County commissioners decide against expanded internet service capacity

Wednesday, May 7, 2014

McCOOK, Neb. -- It it ain't broke, don't fix it.

That's the attitude Red Willow County, Nebraska, commissioners took Monday morning when they discussed internet service for the new county jail and law enforcement center that will open this summer.

Sheriff Gene Mahon said he isn't expecting to need much more internet service when the new jail opens, and commissioner Earl McNutt said he's satisfied with the services being provided by McCookNet. "Everything's going fine ... we're satisfied. I've got no complaints with what we've got," McNutt said.

Fellow commissioners Steve Downer and Vesta Dack agreed, with Dack adding, "If it isn't broken, don't fix it."

McCookNet charges $130 a month for internet service for both the courthouse and the current sheriff's office, providing 15 megabytes of bandwidth for both buildings. Wally Hampton, owner of McCookNet, told commissioners that the current equipment has the capacity to deliver up to 100 MB on its wireless network. He said the county is not using even close to the capacity available.

Hampton said he recommends wireless because of its better response time.

Hampton said that the rate he charges for the courthouse and the current sheriff's office won't change with the opening of the new jail unless the county increases its service.

McNutt said, "There's no need to change if we can expand when we need to."

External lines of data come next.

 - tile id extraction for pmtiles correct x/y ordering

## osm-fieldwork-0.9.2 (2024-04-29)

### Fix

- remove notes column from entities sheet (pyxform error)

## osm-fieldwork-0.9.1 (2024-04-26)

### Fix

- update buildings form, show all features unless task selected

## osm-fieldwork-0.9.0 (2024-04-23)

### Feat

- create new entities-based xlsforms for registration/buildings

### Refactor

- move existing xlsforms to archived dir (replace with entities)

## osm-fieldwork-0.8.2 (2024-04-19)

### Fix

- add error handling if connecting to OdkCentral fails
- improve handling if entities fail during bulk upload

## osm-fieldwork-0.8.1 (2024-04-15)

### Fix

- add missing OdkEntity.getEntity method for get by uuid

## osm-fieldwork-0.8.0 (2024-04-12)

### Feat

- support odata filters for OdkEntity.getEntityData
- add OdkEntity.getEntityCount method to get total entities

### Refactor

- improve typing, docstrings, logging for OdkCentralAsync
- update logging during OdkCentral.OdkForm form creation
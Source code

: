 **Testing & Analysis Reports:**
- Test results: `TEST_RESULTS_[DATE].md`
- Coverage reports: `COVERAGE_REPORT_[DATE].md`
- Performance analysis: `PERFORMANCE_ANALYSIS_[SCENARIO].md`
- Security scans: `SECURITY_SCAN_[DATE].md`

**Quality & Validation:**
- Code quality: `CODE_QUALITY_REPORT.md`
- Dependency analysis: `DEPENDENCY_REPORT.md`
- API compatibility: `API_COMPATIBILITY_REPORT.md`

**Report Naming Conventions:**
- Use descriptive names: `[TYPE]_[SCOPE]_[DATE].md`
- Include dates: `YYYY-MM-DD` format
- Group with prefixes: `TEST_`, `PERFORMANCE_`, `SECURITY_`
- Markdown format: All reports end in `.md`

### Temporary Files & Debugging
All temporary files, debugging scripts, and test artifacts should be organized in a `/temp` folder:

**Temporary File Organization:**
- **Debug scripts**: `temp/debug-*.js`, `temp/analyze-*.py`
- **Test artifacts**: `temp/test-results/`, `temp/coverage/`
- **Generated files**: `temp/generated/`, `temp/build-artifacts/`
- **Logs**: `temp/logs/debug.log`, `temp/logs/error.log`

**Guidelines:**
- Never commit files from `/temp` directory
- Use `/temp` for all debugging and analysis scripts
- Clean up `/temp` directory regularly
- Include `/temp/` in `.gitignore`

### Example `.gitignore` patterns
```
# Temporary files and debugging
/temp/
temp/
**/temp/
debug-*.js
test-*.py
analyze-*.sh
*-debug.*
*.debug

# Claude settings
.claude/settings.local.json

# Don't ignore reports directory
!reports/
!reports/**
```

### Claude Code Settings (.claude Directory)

Sheriff Mahon said that, in the new jail, he would like to conduct hearings from the courthouse to the jail cells and telemedicine into and out of the new jail.


In other actions:

* Commissioners decided to open bids for the county's 2014 armor coating projects at 10 a.m., Monday, June 2. The projects this year include the 6 1/2 miles north of Bartley and a 3 1/2-mile stretch of armor coating from Highway 83 at Common Scents west to the intersection, south one mile past the City of McCook's water treatment plant and back east to Highway 83.

* McNutt said that the "drag magnets" that the county road crews are trying out first in District 3 "are pretty amazing." The nails, wire, screws, bolts and chunks of rebar that they've picked up so far have filled one 55-gallon barrel, he said.

Downer said he's hoping the magnets will start to make a difference in the number of flat tires that drivers on county roads experience.

Dack, who lives on a county road northwest of McCook, said that she has had four flat tires recently -- before the magnet pick-up efforts. "Every time they graded the road, I got another flat tire," she said.

McNutt said he bought seven of the 6-inch-by- 8-foot-long magnets for $340 each, cutting a special deal on the shipping.

* Dick Neel of rural McCook, a regional director of membership for the Nebraska Farm Bureau Federation, offered his help as Red Willow County considers becoming a state-designated "Livestock Friendly County."

Neel said he completed the LFC application documents for Lincoln County, and said he can help Red Willow County's zoning director, Darcy Eckhardt, with the required paperwork.

Neel said the designation is worthwhile for its publicity at the time of the designation and creates the potential for increased exposure to the livestock industry.

* Commissioners approved a resolution to establish the county's policy for employees' reimbursement of travel, cell phone and meal expenses, including meals purchased using the county's credit card. Unless the meal expenses are associated with an overnight stay, the expenses will be considered taxable income.

* Commisisoners approved change orders of $13,068 to add additional four-inch conduit from the jail to the courthouse for phone lines, to reroute an overflow drain in the sallyport and reduce the length of a radiant heater, and to install framed, drywall ceilings in two rooms in the jail.